だからもっと長い時間をかけて、焦らずじっくりと。
魔力循環といった基本の稽古を重ねていかないとダメなようだ。
「ワッショイ!」
まさに満身創痍。もう疲労だってかなりのものだ。
着ている道着も溶けてボロボロで、草履に関してはもう壊れて裸足状態。
髪や道着には強烈な腐敗臭も移り、相手を飛ばして一時的に離れても臭いまま。
もはや門弟というより浮浪者の様相だが……それでも、やはり拳も足も止めない。
キツくてしんどくて、油断できない危険な状況だというのに。
俺はここにきて、どこか“楽しい”とさえ感じ始めていた。
――――――………………。
それから、どれだけの時間が経っただろうか。
時計もないので時間も気にせず、魔力を消費し汗を流して、一心不乱に不死族スライムと向き合い続けていたら――。
「むっ」
雨が上がって月が出てから、ずっと重くなっていた反動が徐々に軽くなる。
また反撃の中心である槍状触手の攻撃も、先端の鋭さがなくなって元に戻り、
最も厄介な破裂攻撃も、一つ一つのサイズと飛散量が――時間が経つにつれて目に見えて減っていく。

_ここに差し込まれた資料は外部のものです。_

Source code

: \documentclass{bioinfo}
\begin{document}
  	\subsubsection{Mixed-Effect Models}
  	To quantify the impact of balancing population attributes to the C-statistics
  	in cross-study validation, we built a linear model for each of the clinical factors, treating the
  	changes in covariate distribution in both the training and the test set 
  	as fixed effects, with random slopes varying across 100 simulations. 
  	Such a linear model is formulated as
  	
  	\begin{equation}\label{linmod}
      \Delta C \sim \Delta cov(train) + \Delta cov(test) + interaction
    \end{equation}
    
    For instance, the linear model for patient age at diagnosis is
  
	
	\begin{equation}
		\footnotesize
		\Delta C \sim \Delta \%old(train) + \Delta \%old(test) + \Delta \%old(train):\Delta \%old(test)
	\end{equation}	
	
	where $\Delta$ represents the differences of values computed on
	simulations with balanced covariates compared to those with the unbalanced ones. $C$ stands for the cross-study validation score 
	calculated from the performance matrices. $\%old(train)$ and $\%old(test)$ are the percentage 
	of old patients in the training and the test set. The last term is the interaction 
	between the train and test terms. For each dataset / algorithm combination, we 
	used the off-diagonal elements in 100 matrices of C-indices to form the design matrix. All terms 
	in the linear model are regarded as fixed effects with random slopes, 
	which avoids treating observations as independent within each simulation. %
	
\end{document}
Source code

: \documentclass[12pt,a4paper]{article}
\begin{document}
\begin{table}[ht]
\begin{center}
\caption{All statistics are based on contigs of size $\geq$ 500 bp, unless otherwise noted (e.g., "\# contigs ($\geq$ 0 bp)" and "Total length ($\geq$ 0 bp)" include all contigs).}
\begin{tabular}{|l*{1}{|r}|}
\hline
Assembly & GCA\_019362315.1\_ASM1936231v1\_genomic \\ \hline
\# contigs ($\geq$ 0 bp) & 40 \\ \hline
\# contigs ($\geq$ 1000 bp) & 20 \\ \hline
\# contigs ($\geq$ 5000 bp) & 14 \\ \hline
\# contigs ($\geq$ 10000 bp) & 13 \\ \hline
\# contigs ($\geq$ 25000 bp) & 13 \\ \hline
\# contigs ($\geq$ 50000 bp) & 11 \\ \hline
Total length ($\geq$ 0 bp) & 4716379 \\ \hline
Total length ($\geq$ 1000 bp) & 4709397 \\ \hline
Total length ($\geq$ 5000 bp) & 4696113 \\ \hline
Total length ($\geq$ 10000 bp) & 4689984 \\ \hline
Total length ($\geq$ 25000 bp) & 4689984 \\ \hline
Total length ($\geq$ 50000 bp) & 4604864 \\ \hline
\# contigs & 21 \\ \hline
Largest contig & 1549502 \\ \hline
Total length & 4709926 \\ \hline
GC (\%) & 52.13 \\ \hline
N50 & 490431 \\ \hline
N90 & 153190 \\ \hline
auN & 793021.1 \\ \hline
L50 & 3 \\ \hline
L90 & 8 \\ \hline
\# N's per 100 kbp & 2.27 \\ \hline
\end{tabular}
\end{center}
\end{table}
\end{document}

なぜか? 理由は当然、“夜の勢い”がなくなってきたからに他ならない。
日が落ちてからずっと隣で灯り役を担っていたピケ。
その紅蓮の炎のサポートがもう必要ないほどに、空が白んできていたのだ。
……そして、静かでも確実に秘境の森の時は進み――。
「待ちに待ったぞ! こんなにありがたいと思った朝は人生初だ!」
「うははっ! 奇遇だなベル、俺っちも右に同じだっつーの!」
ドムッ! と、黒の存在感を取り戻した『闇属性』つき【風圧拳】を打ち込み、敵の巨体が空を飛ぶ最中に。
緑に染まる森の地平線の先から――ついに太陽が顔を出す。
完全に失明してしまった左目には、もうその光や景色が届くことはないが……。
残された右目には、百メートル先まで飛んだ不死族スライムの姿が。
その周囲には頼れる仲間達と、先に追いかける先輩の背中が眩しく見える。
「あと少し。あと少しで……徹夜仕事の終わりだ」
長くて恐ろしい悪夢のような夜が――ついに明けた。